What a load of rubbish.
The totally unconvincing ‘woe is me’ tone of the piece aside, what it failed to concede but made painfully clear was the modern trend of high expectations and low ability. I hate to say it, given I am one, but it is so generation Y.
As a young couple, very much working class and from relatively poor families, my parents didn’t get their dream home when they bought property for the first time. It was some crap shack that should’ve had a match put to it. Like many Australians of their ilk, they scraped together what they could to get a foot on the ladder. From there, they worked their way up.
Similarly, I bought my first place while still at university and earning a very modest wage as an office casual. I battled to make it happen. It certainly wasn’t a dream home and although it was livable, it was cheap, smaller than I’d imagined and in a suburb I’d never been to.
But, it was within my means and achieved the goal – buying my own home. Plus, it spawned major opportunities and allowed me to expand in the world of real estate.
The implication that young people should be able to attain their dream home in a brilliant, in-demand location of their choosing straight up is cute. And sure, I would’ve loved to own that restored cottage I stumbled across as a bright-eyed and naïve first homebuyer.
But let’s be real. Stuff costs money and we don’t have an automatic entitlement to it, just because we want it. Life is meant to be challenging; we’re meant to work hard to achieve security, stability and all that good stuff.
Like a career, you’re rarely able to leap in somewhere near the middle or top without laying some groundwork. You make the best of what you’ve got and work hard to improve things. That’s life.

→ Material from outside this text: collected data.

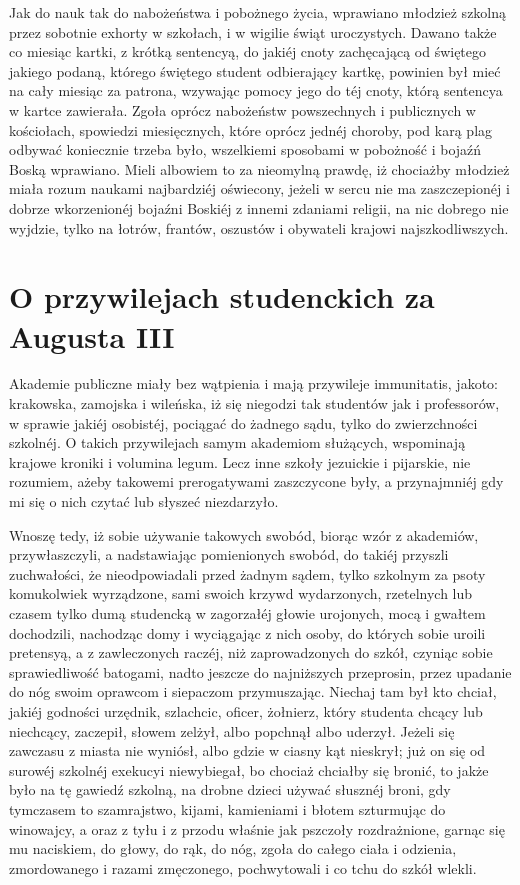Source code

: \documentclass{book}
\begin{document}
Jak do nauk tak do nabożeństwa i pobożnego życia, wprawiano młodzież szkolną przez sobotnie exhorty w szkołach, i w wigilie świąt uroczystych. Dawano także co miesiąc kartki, z krótką sentencyą, do jakiéj cnoty zachęcającą od świętego jakiego podaną, którego świętego student odbierający kartkę, powinien był mieć na cały miesiąc za patrona, wzywając pomocy jego do téj cnoty, którą sentencya w kartce zawierała. Zgoła oprócz nabożeństw powszechnych i publicznych w kościołach, spowiedzi miesięcznych, które oprócz jednéj choroby, pod karą plag odbywać koniecznie trzeba było, wszelkiemi sposobami w pobożność i bojaźń Boską wprawiano. Mieli albowiem to za nieomylną prawdę, iż chociażby młodzież miała rozum naukami najbardziéj oświecony, jeżeli w sercu nie ma zaszczepionéj i dobrze wkorzenionéj bojaźni Boskiéj z innemi zdaniami religii, na nic dobrego nie wyjdzie, tylko na łotrów, frantów, oszustów i obywateli krajowi najszkodliwszych.

\section{O przywilejach studenckich za Augusta III}

Akademie publiczne miały bez wątpienia i mają przywileje immunitatis, jakoto: krakowska, zamojska i wileńska, iż się niegodzi tak studentów jak i professorów, w sprawie jakiéj osobistéj, pociągać do żadnego sądu, tylko do zwierzchności szkolnéj. O takich przywilejach samym akademiom służących, wspominają krajowe kroniki i volumina legum. Lecz inne szkoły jezuickie i pijarskie, nie rozumiem, ażeby takowemi prerogatywami zaszczycone były, a przynajmniéj gdy mi się o nich czytać lub słyszeć niezdarzyło.

Wnoszę tedy, iż sobie używanie takowych swobód, biorąc wzór z akademiów, przywłaszczyli, a nadstawiając pomienionych swobód, do takiéj przyszli zuchwałości, że nieodpowiadali przed żadnym sądem, tylko szkolnym za psoty komukolwiek wyrządzone, sami swoich krzywd wydarzonych, rzetelnych lub czasem tylko dumą studencką w zagorzałéj głowie urojonych, mocą i gwałtem dochodzili, nachodząc domy i wyciągając z nich osoby, do których sobie uroili pretensyą, a z zawleczonych raczéj, niż zaprowadzonych do szkół, czyniąc sobie sprawiedliwość batogami, nadto jeszcze do najniższych przeprosin, przez upadanie do nóg swoim oprawcom i siepaczom przymuszając. Niechaj tam był kto chciał, jakiéj godności urzędnik, szlachcic, oficer, żołnierz, który studenta chcący lub niechcący, zaczepił, słowem zelżył, albo popchnął albo uderzył. Jeżeli się zawczasu z miasta nie wyniósł, albo gdzie w ciasny kąt nieskrył; już on się od surowéj szkolnéj exekucyi niewybiegał, bo chociaż chciałby się bronić, to jakże było na tę gawiedź szkolną, na drobne dzieci używać słusznéj broni, gdy tymczasem to szamrajstwo, kijami, kamieniami i błotem szturmując do winowajcy, a oraz z tyłu i z przodu właśnie jak pszczoły rozdrażnione, garnąc się mu naciskiem, do głowy, do rąk, do nóg, zgoła do całego ciała i odzienia, zmordowanego i razami zmęczonego, pochwytowali i co tchu do szkół wlekli.
\end{document}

Buying your first home is tough, especially in the current lending climate when larger deposits are required, but it’s far from impossible. It might take a little longer and require a lowering of expectations, though. You might even have to look outside the inner city.
There’s no doubt that property has increased in value – a lot – and is deemed expensive in most capital cities. But unaffordable? No. In fact, servicing a mortgage typically requires the same portion of an average household income as it did 40 years ago. That’s around the time my folks were cracking the market.
Here’s a great analysis of the affordability argument by RP Data’s Tim Lawless.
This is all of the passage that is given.